What is it like?

Stage & Steel is a welcoming, interesting and tight nit family. Actors work hard together and laugh even harder. The seriousness that is needed to learn safe stage combat practices is balanced with fun acting exercises intended to develop ones abilities in both character acting and improvisation. Here are a few commonly asked questions.

Combat or Non-Combat

So What is Stage Combat?

Is it hard?

So is there any real acting involved?

What are the costumes like?

 

Combat or Non-Combat

Roles are designated as a combat part or a non-combat part. Combat Roles explore different forms of fighting whether with weapons or hand-to-hand. These roles may vary from each show and have different levels of skills required. Non-combat roles are for actors who don’t want to fight or those who prefer to start in a non-combat role while learning stage combat in order to gain experience. Character descriptions on audition notices will state whether a role is combat or non-combat.

So What is Stage Combat?

There are many forms of combat that is performed on stages all across the world. Stage & Steel focuses primarily on Broad Sword with some work with Staff, Hand to Hand, Dagger and Shield. Half of the overall rehearsal time is spent on learning the principles of Broad Sword and working on mastering choreography. Safety is at the forefront of each and every lesson. Every actor is responsible for their own safety and for the safety of every person around them.
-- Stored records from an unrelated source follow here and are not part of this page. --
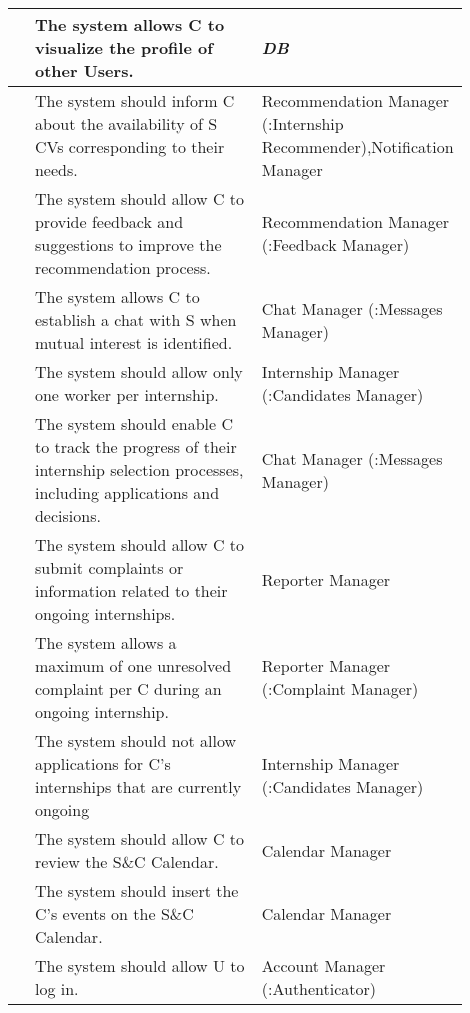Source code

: \begin{center}
\begin{longtable}{|l|p{0.5\linewidth}|p{0.4\linewidth}|}
        \hline
        [R\creq] & The system allows C to visualize the profile of other Users. & \textit{DB}\\
        \hline
        [R\creq] & The system should inform C about the availability of S CVs corresponding to their needs. & Recommendation Manager \newline (:Internship Recommender),\newline Notification Manager\\
        \hline
        [R\creq] & The system should allow C to provide feedback and suggestions to improve the recommendation process. & Recommendation Manager \newline (:Feedback Manager)\\
        \hline
        [R\creq] & The system allows C to establish a chat with S when mutual interest is identified. & Chat Manager \newline (:Messages Manager)\\
        \hline
        [R\creq] & The system should allow only one worker per internship. & Internship Manager \newline (:Candidates Manager) \\
        \hline
        [R\creq] & The system should enable C to track the progress of their internship selection processes, including applications and decisions. & Chat Manager \newline (:Messages Manager)\\
        \hline
        [R\creq] & The system should allow C to submit complaints or information related to their ongoing internships. & Reporter Manager\\
        \hline
        [R\creq] & The system allows a maximum of one unresolved complaint per C during an ongoing internship. & Reporter Manager \newline (:Complaint Manager)\\
        \hline
        [R\creq] & The system should not allow applications for C’s internships that are currently ongoing & Internship Manager \newline (:Candidates Manager)\\
        \hline
        [R\creq] & The system should allow C to review the S\&C Calendar. & Calendar Manager\\
        \hline
        [R\creq] & The system should insert the C’s events on the S\&C Calendar. & Calendar Manager\\
        \hline
        [R\creq] & The system should allow U to log in. & Account Manager \newline (:Authenticator) \\

\end{longtable}
\end{center}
The principles of the Broad Sword are easy to pick up but mastery takes time. As an actor's abilities with weapons grow so does the provided choreography progress in the level of challenge. No actor is asked to do something that they do not feel comfortable doing. Each fight that is performed is tailored to the abilities of the participants

New members start at the beginning and work their way up. It takes a bit of practice and time to develop a good fighting style. One show is definitely not enough time to master the art form and many actors return to continue their training.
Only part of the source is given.